Simon Corbell MLA, ACT Minister for the Environment and Sustainable Development, will be speak on "Creating a Sustainable Garden City" at the University of Canberra, 5.30pm, 24 October 2011: http://blog.tomw.net.au/2011/10/making-canberra-sustainable-garden-city.html

The ACT Government conducted community consultation on "Canberra 2030": http://blog.tomw.net.au/2011/01/canberra-2030-planning-report.html

My suggestion was to triple Canberra's population, building up the existing town centers: http://blog.tomw.net.au/2010/10/canberra-2030-planning-workshop.html

>... what does Sydney mean in relation to its near regional cities of Newcastle, Wollongong and for that matter Canberra ... fast train connection from Sydney to Melbourne via Canberra sits in the realm of the bleeding obvious. ...

Yes. The VFT will allow existing inland cities, including Canberra, to grow and take pressure off Sydney.

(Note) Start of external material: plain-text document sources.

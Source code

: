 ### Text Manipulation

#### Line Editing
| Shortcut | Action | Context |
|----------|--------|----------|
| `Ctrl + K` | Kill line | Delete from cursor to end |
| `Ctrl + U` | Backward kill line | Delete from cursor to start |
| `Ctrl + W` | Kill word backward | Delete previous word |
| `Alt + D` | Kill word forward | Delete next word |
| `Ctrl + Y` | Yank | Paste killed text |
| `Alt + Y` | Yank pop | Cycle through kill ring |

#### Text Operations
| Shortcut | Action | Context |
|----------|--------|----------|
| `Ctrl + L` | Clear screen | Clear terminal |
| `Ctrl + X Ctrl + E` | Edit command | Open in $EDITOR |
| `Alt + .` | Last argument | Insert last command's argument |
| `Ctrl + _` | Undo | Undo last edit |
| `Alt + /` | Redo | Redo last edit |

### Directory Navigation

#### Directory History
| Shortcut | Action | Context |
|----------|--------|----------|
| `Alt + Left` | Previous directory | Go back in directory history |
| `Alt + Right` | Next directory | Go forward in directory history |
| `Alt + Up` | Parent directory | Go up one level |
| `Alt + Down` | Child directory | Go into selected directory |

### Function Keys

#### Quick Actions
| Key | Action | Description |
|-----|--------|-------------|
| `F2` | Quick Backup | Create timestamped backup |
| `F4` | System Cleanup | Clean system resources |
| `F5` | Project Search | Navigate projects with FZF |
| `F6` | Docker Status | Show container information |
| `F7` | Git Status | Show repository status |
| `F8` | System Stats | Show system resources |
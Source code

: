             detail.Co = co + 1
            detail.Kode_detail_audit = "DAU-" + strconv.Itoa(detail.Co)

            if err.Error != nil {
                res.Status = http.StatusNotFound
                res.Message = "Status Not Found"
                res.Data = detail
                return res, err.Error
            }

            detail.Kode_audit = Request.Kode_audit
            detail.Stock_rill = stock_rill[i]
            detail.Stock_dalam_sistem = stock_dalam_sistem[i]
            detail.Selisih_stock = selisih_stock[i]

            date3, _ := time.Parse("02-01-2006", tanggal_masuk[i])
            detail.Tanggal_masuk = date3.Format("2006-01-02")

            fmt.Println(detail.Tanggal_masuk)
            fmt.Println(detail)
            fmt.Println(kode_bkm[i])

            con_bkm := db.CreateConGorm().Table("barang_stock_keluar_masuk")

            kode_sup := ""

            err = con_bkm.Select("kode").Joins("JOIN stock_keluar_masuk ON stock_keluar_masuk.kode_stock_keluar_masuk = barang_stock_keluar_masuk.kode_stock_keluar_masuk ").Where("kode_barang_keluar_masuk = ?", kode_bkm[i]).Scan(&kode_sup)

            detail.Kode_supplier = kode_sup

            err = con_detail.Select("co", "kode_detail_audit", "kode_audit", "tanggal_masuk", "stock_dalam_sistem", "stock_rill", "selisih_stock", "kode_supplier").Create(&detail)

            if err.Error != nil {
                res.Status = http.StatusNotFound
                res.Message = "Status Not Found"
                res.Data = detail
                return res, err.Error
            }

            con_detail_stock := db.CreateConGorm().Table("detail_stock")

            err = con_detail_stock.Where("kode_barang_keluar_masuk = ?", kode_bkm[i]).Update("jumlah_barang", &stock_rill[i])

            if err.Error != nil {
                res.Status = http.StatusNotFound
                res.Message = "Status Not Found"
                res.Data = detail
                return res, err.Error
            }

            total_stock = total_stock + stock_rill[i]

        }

It will also delay, or eliminate, the need for a second Sydney airport: http://blog.tomw.net.au/2009/12/rail-and-broadband-in-place-of-second.html

> Melbourne has run and won this very argument with strong rail connections to Geelong, Shepparton and Bendigo ...

Yes, the new Victorian trains are very practical, even though they are slowed down most of the time due to track limitations: http://blog.tomw.net.au/2009/05/melbourne-to-ballarat-by-train.html

One point that I think gets forgotten in discussion of transport and population centers is the role of the Internet. As discussed in my book "ICT Sustainability: Assessment and Strategies for a Low Carbon Future", the Internet can replace some forms of travel and transport of goods: http://www.tomw.net.au/ict_sustainability/

Australia Post restructuring to deliver parcels ordered on-line. This need to be factored into the design of the transport system and cities. We will need to transport and store these parcels efficiently, but will need less space for retail outlets: http://blog.tomw.net.au/2011/10/e-commerce-changing-design-of-cities.html

>... the future of your neighbourhood is at stake ...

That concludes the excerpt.